Feast of Love (2007)
If the title and poster make you think "Love actually", think again
6 December 2007
Warning: Spoilers
The title and poster of this movie is deceptive, making you think of "Love actually". "Feast of love" (a book-adapted movie) is more pensive, and at times sad, although there is of course the lighter side. I often think that it's a sign of laziness when a film critic quotes dialogues, but when two of the most widely-read critics do the same, there should be some meaning to it.

It's like this. The movie starts with Morgan Freeman playing a retired philosophy professor, sleepless in Portland (close enough to Seattle), walks pensively from his house, with voice over of his thoughts, something to the effect of: The Greek gods were bored, invented humans, still bored, invented love (which was not boring), tried it themselves and invented laughter so they could stand it. That sets the tone of the movie.

And while we are on philosophical thoughts, one question that is asked repeatedly in the movie is whether love is just something to ensure the creation of new babies. This vaguely echoes Shaw's "Man and superman" (what he himself calls "a comedy and a philosophy"), the "Life Force" that brings a man and a women together in a "supreme moment", and all that.

With considerable simplification, one could say that the movie builds on the stories of three couples. Freeman and Jane Alexander play a couple who has recently lost their son to drug addiction and the deepest tragedy it that they never knew the truth until it was too late, seeing their son only as what appears on the surface, a successful doctor. In the second story we witness how a young couple meet (played by Toby Hemingway and Alexa Blair) , fall in love and dream about a wonderful future when they, leaving their poverty behind, build a beautiful family with lots of kids.
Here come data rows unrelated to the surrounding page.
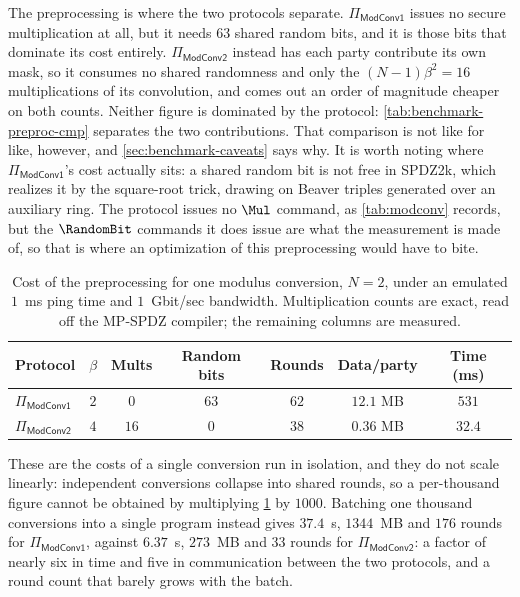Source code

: The preprocessing is where the two protocols separate.
$\Pi_\mathsf{ModConv1}$ issues no secure multiplication at all, but it needs $63$ shared random bits, and it is those bits that dominate its cost entirely.
$\Pi_\mathsf{ModConv2}$ instead has each party contribute its own mask, so it consumes no shared randomness and only the $(N-1)\beta^2 = 16$ multiplications of its convolution, and comes out an order of magnitude cheaper on both counts.
Neither figure is dominated by the protocol: \cref{tab:benchmark-preproc-cmp} separates the two contributions.
That comparison is not like for like, however, and \cref{sec:benchmark-caveats} says why.
It is worth noting where $\Pi_\mathsf{ModConv1}$'s cost actually sits: a shared random bit is not free in SPDZ2k, which realizes it by the square-root trick, drawing on Beaver triples generated over an auxiliary ring.
The protocol issues no $\Mul$ command, as \cref{tab:modconv} records, but the $\RandomBit$ commands it does issue are what the measurement is made of, so that is where an optimization of this preprocessing would have to bite.

\begin{table}[tbp]
    \caption{%
        Cost of the preprocessing for one modulus conversion, $N = 2$, under an emulated $1$~ms ping time and $1$~Gbit/sec bandwidth.
        Multiplication counts are exact, read off the MP-SPDZ compiler; the remaining columns are measured.%
    }
    \label{tab:benchmark-preproc}
    \centering
    \small
    \begin{tabular}{@{}lcccccc@{}}
        \toprule
        Protocol & $\beta$ & Mults & Random bits & Rounds & Data/party & Time (ms) \\
        \midrule
        $\Pi_\mathsf{ModConv1}$ & $2$ & $0$  & $63$ & $62$ & $12.1$ MB & $531$ \\
        $\Pi_\mathsf{ModConv2}$ & $4$ & $16$ & $0$  & $38$ & $0.36$ MB & $32.4$ \\
        \bottomrule
    \end{tabular}
\end{table}

These are the costs of a single conversion run in isolation, and they do not scale linearly: independent conversions collapse into shared rounds, so a per-thousand figure cannot be obtained by multiplying \cref{tab:benchmark-preproc} by $1000$.
Batching one thousand conversions into a single program instead gives $37.4$~s, $1344$~MB and $176$ rounds for $\Pi_\mathsf{ModConv1}$, against $6.37$~s, $273$~MB and $33$ rounds for $\Pi_\mathsf{ModConv2}$: a factor of nearly six in time and five in communication between the two protocols, and a round count that barely grows with the batch.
The third story (which is in fact the main plot) is about a man's relationship with three women, no, not simultaneously but successively. Greg Kinnear plays an otherwise undistinguished man with Snow White simplicity and purity. Surely, he doesn't deserve the agony of losing his first wife to her randomly-encountered lesbian lover, and his second wife to her formal adultery lover. Still, he finds true love and happiness when he encounters a doctor who does appreciate him. Here, it's the second relationship that take the spotlight, with Radha Mitchell portraying an attractive women who is driven essentially by her reckless passion.

In a way, this movie suffers in not fitting neatly into a niche (as "Love actually" does) and therefore not pleasing some people. But although it does not have the depth of serious dramas, this move has its moments. And despite the opening quote, this movie has a wider scope than mere romantic love, as we find in the end. There is also a positive message, however cliché, that with the tragedies that bring so much sorrow, life goes on and if we make the best of it, we'll see the blessings.

The performances will not bring Oscar nominations, as one critic puts it. But I would add that the acting from a rather large cast is uniformly above being mere competence.